Inferring geographic regions based on genetic structure

All microsatellite loci were tested for within‐population deviations from Hardy–Weinberg equilibrium and for linkage disequilibrium among loci pairs using the R package Genepop v. 1.1.4. with 5000 dememorizations, 500 batches, and 5000 iterations per batch for both tests (Raymond & Rousset, 1995). To correct for multiple testing, a Bonferroni correction was applied at the .05 α level of significance. To establish regional groupings for subsequent analysis, we examined population structure using a number of methods. We performed principal component analysis (PCA) using the R package Adegenet v. 2.1.1. (Jombart, 2008) for the microsatellites. We conducted 20 independent runs of STRUCTURE v. 2.3.4 for K = 1–10 (Pritchard et al., 2000) using the microsatellite data and 600,000 generations, with the first 100,000 discarded as burn‐in. We visualized the STRUCTURE results using the programs Clumpak and DISTRUCT v.1.1 (Kopelman et al., 2015; Rosenberg, 2004), and we inferred the optimal value of K using relevant guidelines (Cullingham et al., 2020; Earl, 2012; Evanno et al., 2005). We repeated these analyses for the Caribbean microsatellite dataset (40 independent runs of STRUCTURE for K = 1–6), and for the Central and Southwest microsatellite datasets combined (20 independent runs of STRUCTURE for K = 1–10) to further explore the regional genetic structure of the two regions that include new populations. Additionally, we evaluated genetic structure within the Caribbean using a multivariate approach, Discriminant Analysis of Principal Components (DAPC), on the microsatellite data using the Adegenet package (Jombart, 2008). A PCA for the complete SNP dataset was generated with Plink v.1.9 (Purcell, 2016; Purcell et al., 2007). Additionally, we ran 5 independent runs in fastSTRUCTURE 1.0 (Raj et al., 2014) using the SNP dataset for K = 1–10, and visualized the results using Clumpak and DISTRUCT v.1.1 (Kopelman et al., 2015; Rosenberg, 2004). Based on the results from our genetic clustering analysis, we grouped the samples into six regions for further analyses (Table 1, Figure 1): Caribbean contains the Caribbean; Southeast contains Florida, Louisiana, Georgia, and Washington D.C.; Central contains eastern Texas, western Texas, New Mexico; Southwest contains Arizona; Southern CA contains southern California and Nevada; and Northern CA contains northern/central California.
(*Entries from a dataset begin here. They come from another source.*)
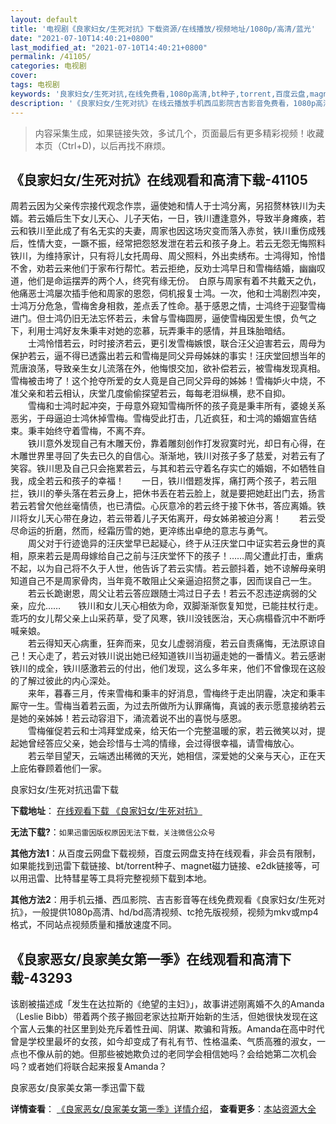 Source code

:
 ```yaml
---
layout: default
title: '电视剧《良家妇女/生死对抗》下载资源/在线播放/视频地址/1080p/高清/蓝光'
date: "2021-07-10T14:40:21+0800"
last_modified_at: "2021-07-10T14:40:21+0800"
permalink: /41105/
categories: 电视剧
cover:
tags: 电视剧
keywords: '良家妇女/生死对抗,在线免费看,1080p高清,bt种子,torrent,百度云盘,magnet,磁力链,迅雷下载资源'
description: '《良家妇女/生死对抗》在线云播放手机西瓜影院吉吉影音免费看，1080p高清bd/hd未删减完整版和tc抢先枪版，mkv/mp4格式，附带bt/torrent种子、magnet/磁力链、百度云盘、网盘资源迅雷下载链接'
---
```


>内容采集生成，如果链接失效，多试几个，页面最后有更多精彩视频！收藏本页（Ctrl+D)，以后再找不麻烦。


## 《良家妇女/生死对抗》在线观看和高清下载-41105

周若云因为父亲传宗接代观念作祟，逼使她和情人于士鸿分离，另招赘林铁川为夫婿。若云婚后生下女儿天心、儿子天佑，一日，铁川遭逢意外，导致半身瘫痪，若云和铁川至此成了有名无实的夫妻，周家也因这场灾变而落入赤贫，铁川重伤成残后，性情大变，一蹶不振，经常把怨怒发泄在若云和孩子身上。若云无怨无悔照料铁川，为维持家计，只有将儿女托周母、周父照料，外出卖绣布。士鸿得知，怜惜不舍，劝若云来他们于家布行帮忙。若云拒绝，反劝士鸿早日和雪梅结婚，幽幽叹道，他们是命运摆弄的两个人，终究有缘无份。　白原与周家有着不共戴天之仇，他痛恶士鸿屡次插手他和周家的恩怨，伺机报复士鸿。一次，他和士鸿剧烈冲突，士鸿万分危急，雪梅舍身相救，差点丢了性命。基于感恩之情，士鸿终于迎娶雪梅进门。但士鸿仍旧无法忘怀若云，未曾与雪梅圆房，逼使雪梅因爱生恨，负气之下，利用士鸿好友朱秉丰对她的恋慕，玩弄秉丰的感情，并且珠胎暗结。<br />　　士鸿怜惜若云，时时接济若云，更引发雪梅嫉恨，联合汪父迫害若云，周母为保护若云，逼不得已透露出若云和雪梅是同父异母姊妹的事实！汪庆堂回想当年的荒唐浪荡，导致亲生女儿流落在外，他悔恨交加，欲补偿若云，被雪梅发现真相。雪梅被击垮了！这个抢夺所爱的女人竟是自己同父异母的姊姊！雪梅妒火中烧，不准父亲和若云相认，庆堂几度偷偷探望若云，每每老泪纵横，悲不自抑。<br />　　雪梅和士鸿时起冲突，于母意外窥知雪梅所怀的孩子竟是秉丰所有，婆媳关系恶劣，于母逼迫士鸿休掉雪梅。雪梅受此打击，几近疯狂，和士鸿的婚姻宣告结束。秉丰始终守着雪梅，不离不弃。<br />　　铁川意外发现自己有木雕天份，靠着雕刻创作打发寂寞时光，却日有心得，在木雕世界里寻回了失去已久的自信心。渐渐地，铁川对孩子多了慈爱，对若云有了笑容。铁川思及自己只会拖累若云，与其和若云守着名存实亡的婚姻，不如牺牲自我，成全若云和孩子的幸福！　　一日，铁川借题发挥，痛打两个孩子，若云阻拦，铁川的拳头落在若云身上，把休书丢在若云脸上，就是要把她赶出门去，扬言若云若曾欠他丝毫情债，也已清偿。心灰意冷的若云终于接下休书，答应离婚。铁川将女儿天心带在身边，若云带着儿子天佑离开，母女姊弟被迫分离！　　若云受尽命运的折磨，然而，经霜历雪的她，更淬练出卓绝的意志与勇气。<br />　　周父对于行迹诡异的汪庆堂早已起疑心，终于从汪庆堂口中证实若云身世的真相，原来若云是周母嫁给自己之前与汪庆堂怀下的孩子！&hellip;…周父遭此打击，重病不起，以为自己将不久于人世，他告诉了若云实情。若云颤抖着，她不谅解母亲明知道自己不是周家骨肉，当年竟不敢阻止父亲逼迫招赘之事，因而误自己一生。<br />　　若云长跪谢恩，周父让若云答应跟随士鸿过日子去！若云不忍违逆病弱的父亲，应允&hellip;…　　铁川和女儿天心相依为命，双脚渐渐恢复知觉，已能拄杖行走。乖巧的女儿帮父亲上山采药草，受了风寒，铁川没钱医治，天心病榻昏沉中不断呼喊亲娘。<br />　　若云得知天心病重，狂奔而来，见女儿虚弱消瘦，若云自责痛悔，无法原谅自己！天心走了，若云对铁川说出她已经知道铁川当初逼走她的一番情义。若云感谢铁川的成全，铁川感激若云的付出，他们发现，这么多年来，他们不曾像现在这般的了解过彼此的内心深处。<br />　　来年，暮春三月，传来雪梅和秉丰的好消息，雪梅终于走出阴霾，决定和秉丰厮守一生。雪梅当着若云面，为过去所做所为认罪痛悔，真诚的表示愿意接纳若云是她的亲姊姊！若云动容泪下，涌流着说不出的喜悦与感恩。<br />　　雪梅催促若云和士鸿拜堂成亲，给天佑一个完整温暖的家，若云微笑以对，提起她曾经答应父亲，她会珍惜与士鸿的情缘，会过得很幸福，请雪梅放心。<br />　　若云举目望天，云端透出稀微的天光，她相信，深爱她的父亲与天心，正在天上庇佑眷顾着他们一家。


良家妇女/生死对抗迅雷下载

**下载地址**： [在线观看下载 《良家妇女/生死对抗》](https://www.993dy.com//vod-detail-id-11213.html) 


**无法下载?**：`如果迅雷因版权原因无法下载，关注微信公众号 `

**其他方法1**：从百度云网盘下载视频，百度云网盘支持在线观看，非会员有限制，如果能找到迅雷下载链接、bt/torrent种子、magnet磁力链接、e2dk链接等，可以用迅雷、比特彗星等工具将完整视频下载到本地。

**其他方法2**：用手机云播、西瓜影院、吉吉影音等在线免费观看《良家妇女/生死对抗》，一般提供1080p高清、hd/bd高清视频、tc抢先版视频，视频为mkv或mp4格式，不同站点视频质量和播放速度不同。


## 《良家恶女/良家美女第一季》在线观看和高清下载-43293

该剧被描述成「发生在达拉斯的《绝望的主妇》」，故事讲述刚离婚不久的Amanda（Leslie Bibb）带着两个孩子搬回老家达拉斯开始新的生活，但她很快发现在这个富人云集的社区里到处充斥着性丑闻、阴谋、欺骗和背叛。Amanda在高中时代曾是学校里最坏的女孩，如今却变成了有礼有节、性格温柔、气质高雅的淑女，一点也不像从前的她。但那些被她欺负过的老同学会相信她吗？会给她第二次机会吗？或者她们将联合起来报复Amanda？


良家恶女/良家美女第一季迅雷下载

**详情查看**： [《良家恶女/良家美女第一季》详情介绍](/movie/43293/)， **查看更多**：[本站资源大全](/movie/t/all/)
Prediction 1: Genetic diversity decreases toward the west

Observed heterozygosity (HO), expected heterozygosity (HE), the inbreeding coefficient (FIS), and a number of private alleles (alleles found in no other population) were calculated from the microsatellite dataset for each population using GenAlEx v. 6.51 (Peakall & Smouse, 2006), and allelic richness was estimated by rarefaction (N = 30) using the software HP‐Rare v. 1.0 (Kalinowski, 2005). These measurements were not calculated for the SNP dataset due to ascertainment bias in the design of the SNP array (Evans et al., 2015). To assess if genetic diversity decreased westward, as expected from SFE, we calculated linear regressions for longitude versus the different genetic diversity metrics (observed heterozygosity, expected heterozygosity, and allelic richness) in R v. 4.0.2 (R Core Team, 2020). To determine whether Florida or the Caribbean was the more likely source of the expansion, we also calculated linear regressions for observed heterozygosity, expected heterozygosity, and allelic richness of each population versus (1) their distance to Florida and (2) their distance to the Caribbean. We assessed regional genetic diversity by averaging the genetic diversity metrics across all the sites within each region. Since regional allelic richness and the number of private alleles could be biased by the number of individuals in a region, we calculated the genetic diversity measures a second time after combing all individuals within each region and then randomly resampling them so that each region had the same number of individuals.

Prediction 2: Positive relationship between geographic and genetic distance

Using both the microsatellite and SNP datasets, we calculated pairwise F and evaluated significance with 1000 permutations using Arlequin 3.5 (Excoffier et al., 2005). We then tested for a relationship between pairwise genetic distance and geographic distance using a Mantel test with 9999 permutations, and repeated the test after excluding known new invasions, defined as populations that were first detected in 2013 or later (California, Las Vegas NV, and Albuquerque NM). Because clustering and assignment methods may mistake continuous processes (e.g., isolation by distance, in which there is a positive relationship between geographic distance and gene flow between populations) for discrete processes, we implemented a method called conStruct v. 1.0.4 (Bradburd et al., 2018) using the SNP array data. This model‐based clustering method uses isolation by distance when possible to explain genetic variation. We ran three independent runs of the program for K = 1–4 with 1000 iterations and the spatial model setting and another three independent runs with the non‐spatial model setting. We assessed posterior probability, Markov chain Monte Carlo (MCMC) performance, and layer contributions to compare the independent runs and identify a putative optimal number of layers for each run. The program performs best when there are more loci than the number of samples, so it was not suitable to run with the microsatellite data.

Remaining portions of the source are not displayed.